ASCOLTA LA RADIO FM 101 Mhz
Radiobombo
DAL 1978 LA RADIO DI TRANI - DAL 1999 IL PRIMO GIORNALE ONLINE DI TRANI

E Riserbato ha illustrato a sindaci e prefetto «tutte le incongruenze della programmazione ospedaliera e di Trani»

Con riferimento alle determinazioni della Regione Puglia in materia di riordino ospedaliero, sono note le difficoltà emerse a più riprese a causa della chiusura di strutture sanitarie, reparti e servizi ospedalieri che hanno interessato ed interessano diverse realtà facenti capo alla azienda sanitaria del nostro territorio provinciale.

Le problematiche emerse attengono al rischio di insufficienza ed inadeguatezza della risposta assistenziale tale da mettere a repentaglio la sicurezza dei cittadini e degli operatori e trovano origine nel basso indice del rapporto posti letto per abitanti, indice che vede la nostra Asl quale quella maggiormente penalizzata su scala regionale, ancor di più se ci si sofferma ai posti letto per acuti.

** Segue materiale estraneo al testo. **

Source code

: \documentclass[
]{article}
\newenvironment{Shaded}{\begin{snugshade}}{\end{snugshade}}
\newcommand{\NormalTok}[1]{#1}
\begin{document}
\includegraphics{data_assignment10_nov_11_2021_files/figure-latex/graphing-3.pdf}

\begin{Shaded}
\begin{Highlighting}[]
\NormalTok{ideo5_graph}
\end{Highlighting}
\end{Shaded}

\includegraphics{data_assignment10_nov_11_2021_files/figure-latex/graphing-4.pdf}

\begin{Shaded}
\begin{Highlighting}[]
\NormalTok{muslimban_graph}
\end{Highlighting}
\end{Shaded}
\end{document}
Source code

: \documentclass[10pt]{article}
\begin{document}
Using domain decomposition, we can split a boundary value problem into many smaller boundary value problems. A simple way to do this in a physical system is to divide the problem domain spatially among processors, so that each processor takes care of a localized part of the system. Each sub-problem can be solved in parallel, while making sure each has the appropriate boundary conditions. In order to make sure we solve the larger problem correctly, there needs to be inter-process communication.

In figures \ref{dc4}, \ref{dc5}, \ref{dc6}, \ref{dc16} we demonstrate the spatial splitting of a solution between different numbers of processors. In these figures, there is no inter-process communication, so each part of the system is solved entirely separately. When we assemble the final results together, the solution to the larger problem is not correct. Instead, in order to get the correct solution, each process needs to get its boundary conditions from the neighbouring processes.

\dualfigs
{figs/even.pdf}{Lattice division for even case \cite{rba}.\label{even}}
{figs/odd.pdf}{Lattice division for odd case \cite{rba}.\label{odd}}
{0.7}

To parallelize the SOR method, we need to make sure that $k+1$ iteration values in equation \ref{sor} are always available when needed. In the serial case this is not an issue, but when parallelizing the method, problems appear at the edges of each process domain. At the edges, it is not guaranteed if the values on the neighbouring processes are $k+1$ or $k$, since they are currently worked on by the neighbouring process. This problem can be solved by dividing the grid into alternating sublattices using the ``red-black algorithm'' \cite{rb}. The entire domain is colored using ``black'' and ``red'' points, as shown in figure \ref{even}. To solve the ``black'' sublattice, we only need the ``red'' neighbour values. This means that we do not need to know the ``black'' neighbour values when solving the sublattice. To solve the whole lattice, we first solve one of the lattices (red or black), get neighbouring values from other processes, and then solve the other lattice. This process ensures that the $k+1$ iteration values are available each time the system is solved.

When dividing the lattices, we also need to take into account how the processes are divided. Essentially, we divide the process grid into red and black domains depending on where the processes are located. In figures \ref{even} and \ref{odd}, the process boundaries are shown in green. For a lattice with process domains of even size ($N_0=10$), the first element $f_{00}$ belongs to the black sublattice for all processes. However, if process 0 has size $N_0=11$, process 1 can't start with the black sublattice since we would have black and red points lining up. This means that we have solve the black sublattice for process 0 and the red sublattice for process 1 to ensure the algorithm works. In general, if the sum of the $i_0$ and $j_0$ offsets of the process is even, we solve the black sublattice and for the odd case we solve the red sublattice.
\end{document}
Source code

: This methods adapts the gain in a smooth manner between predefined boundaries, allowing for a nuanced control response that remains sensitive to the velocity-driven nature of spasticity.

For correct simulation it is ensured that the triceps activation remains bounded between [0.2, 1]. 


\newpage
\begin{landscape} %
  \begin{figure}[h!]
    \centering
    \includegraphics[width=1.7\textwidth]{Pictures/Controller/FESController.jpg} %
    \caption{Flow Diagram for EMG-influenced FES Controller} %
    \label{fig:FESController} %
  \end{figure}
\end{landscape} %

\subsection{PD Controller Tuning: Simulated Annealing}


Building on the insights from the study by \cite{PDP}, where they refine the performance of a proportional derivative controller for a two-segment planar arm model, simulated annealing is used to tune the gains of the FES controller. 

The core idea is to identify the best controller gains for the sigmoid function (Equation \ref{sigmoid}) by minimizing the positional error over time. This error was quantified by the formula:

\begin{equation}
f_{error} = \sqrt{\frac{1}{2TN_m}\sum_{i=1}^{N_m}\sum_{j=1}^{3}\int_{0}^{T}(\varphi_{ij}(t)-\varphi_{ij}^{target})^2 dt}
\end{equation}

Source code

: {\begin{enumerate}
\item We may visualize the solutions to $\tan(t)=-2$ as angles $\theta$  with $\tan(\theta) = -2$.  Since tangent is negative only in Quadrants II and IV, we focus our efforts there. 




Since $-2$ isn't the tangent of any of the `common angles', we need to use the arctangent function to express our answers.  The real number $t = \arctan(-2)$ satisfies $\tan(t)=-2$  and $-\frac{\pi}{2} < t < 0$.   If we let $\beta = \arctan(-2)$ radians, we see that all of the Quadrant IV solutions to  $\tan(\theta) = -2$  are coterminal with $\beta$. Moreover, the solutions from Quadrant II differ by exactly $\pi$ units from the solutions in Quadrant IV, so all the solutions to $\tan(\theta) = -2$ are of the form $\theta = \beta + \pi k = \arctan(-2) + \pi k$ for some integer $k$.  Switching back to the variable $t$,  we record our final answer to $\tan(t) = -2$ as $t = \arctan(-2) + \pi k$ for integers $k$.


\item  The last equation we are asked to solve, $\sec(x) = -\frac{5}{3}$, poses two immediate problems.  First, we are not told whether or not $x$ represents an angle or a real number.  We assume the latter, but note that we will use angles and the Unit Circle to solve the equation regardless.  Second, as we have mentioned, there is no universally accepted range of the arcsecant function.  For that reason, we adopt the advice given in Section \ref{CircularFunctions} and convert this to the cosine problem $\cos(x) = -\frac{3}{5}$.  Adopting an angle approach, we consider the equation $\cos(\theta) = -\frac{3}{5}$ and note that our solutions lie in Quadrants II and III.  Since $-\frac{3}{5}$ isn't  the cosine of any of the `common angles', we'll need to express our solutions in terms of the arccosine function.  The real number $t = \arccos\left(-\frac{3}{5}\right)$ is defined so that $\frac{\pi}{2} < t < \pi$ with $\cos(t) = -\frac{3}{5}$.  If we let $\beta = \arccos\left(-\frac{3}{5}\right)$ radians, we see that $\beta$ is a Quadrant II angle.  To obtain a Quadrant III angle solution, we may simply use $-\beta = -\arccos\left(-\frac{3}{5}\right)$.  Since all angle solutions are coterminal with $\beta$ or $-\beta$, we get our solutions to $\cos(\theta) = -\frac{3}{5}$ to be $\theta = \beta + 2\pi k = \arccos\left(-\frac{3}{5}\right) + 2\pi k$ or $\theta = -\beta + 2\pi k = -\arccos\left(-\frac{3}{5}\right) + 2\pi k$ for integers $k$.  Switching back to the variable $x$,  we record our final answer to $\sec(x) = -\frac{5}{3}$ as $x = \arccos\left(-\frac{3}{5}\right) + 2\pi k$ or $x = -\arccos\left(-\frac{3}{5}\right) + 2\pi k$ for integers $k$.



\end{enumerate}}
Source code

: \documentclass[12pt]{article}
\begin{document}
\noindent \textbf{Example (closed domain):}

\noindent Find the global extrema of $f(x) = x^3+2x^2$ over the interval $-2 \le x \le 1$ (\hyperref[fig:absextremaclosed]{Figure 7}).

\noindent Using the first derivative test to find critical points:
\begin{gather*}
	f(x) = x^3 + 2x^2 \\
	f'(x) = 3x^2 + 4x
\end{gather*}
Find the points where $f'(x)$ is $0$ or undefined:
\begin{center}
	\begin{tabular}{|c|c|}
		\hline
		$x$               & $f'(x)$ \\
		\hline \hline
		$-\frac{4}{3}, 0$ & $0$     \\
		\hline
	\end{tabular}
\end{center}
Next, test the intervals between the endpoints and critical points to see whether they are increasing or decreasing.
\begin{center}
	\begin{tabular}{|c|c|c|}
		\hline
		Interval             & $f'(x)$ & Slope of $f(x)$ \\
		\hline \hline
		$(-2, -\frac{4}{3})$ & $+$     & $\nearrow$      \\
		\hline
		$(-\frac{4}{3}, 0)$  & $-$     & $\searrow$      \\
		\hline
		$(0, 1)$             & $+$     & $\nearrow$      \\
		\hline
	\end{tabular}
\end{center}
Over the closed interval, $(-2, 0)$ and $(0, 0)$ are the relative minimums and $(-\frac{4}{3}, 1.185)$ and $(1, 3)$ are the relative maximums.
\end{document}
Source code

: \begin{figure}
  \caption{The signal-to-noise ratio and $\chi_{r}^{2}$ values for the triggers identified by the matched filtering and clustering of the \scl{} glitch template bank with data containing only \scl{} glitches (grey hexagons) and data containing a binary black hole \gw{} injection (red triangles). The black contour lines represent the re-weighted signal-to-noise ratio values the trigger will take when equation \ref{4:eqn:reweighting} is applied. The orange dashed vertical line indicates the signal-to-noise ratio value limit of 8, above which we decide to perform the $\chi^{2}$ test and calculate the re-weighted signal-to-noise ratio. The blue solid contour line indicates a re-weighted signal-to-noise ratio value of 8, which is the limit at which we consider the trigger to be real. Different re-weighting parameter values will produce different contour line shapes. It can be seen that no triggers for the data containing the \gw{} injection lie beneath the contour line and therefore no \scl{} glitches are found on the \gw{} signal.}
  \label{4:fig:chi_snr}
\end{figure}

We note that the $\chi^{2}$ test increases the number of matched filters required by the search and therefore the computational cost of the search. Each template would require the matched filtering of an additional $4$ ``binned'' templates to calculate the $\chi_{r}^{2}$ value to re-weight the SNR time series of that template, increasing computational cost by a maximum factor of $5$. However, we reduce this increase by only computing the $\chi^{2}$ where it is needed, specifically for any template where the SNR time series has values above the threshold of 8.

In ragione delle correlate e crescenti preoccupazioni sociali, il Presidente della Provincia di Barletta - Andria - Trani, Francesco Ventola, ha ritenuto opportuno richiamare l’attenzione del Prefetto Sessa, provocando la convocazione del Gruppo di Allarme Sociale, recentemente voluto e costituito dal Prefetto medesimo.

Per l’incontro, tenutosi il 31 ottobre scorso, il Prefetto ha voluto che, oltre ai Sindaci interessati, fossero presenti in particolare le direzioni dell’Ares (l’Agenzia Sanitaria Regionale, braccio operativo della Regione in materia) e della Asl Bat, affinchè si potessero affrontare nel merito e concretamente i temi che attengono ai problemi direttamente correlati alla chiusura di strutture ospedaliere di Trani e Canosa, in particolare in considerazione anche di quello che tutto ciò può provocare negli altri ospedali.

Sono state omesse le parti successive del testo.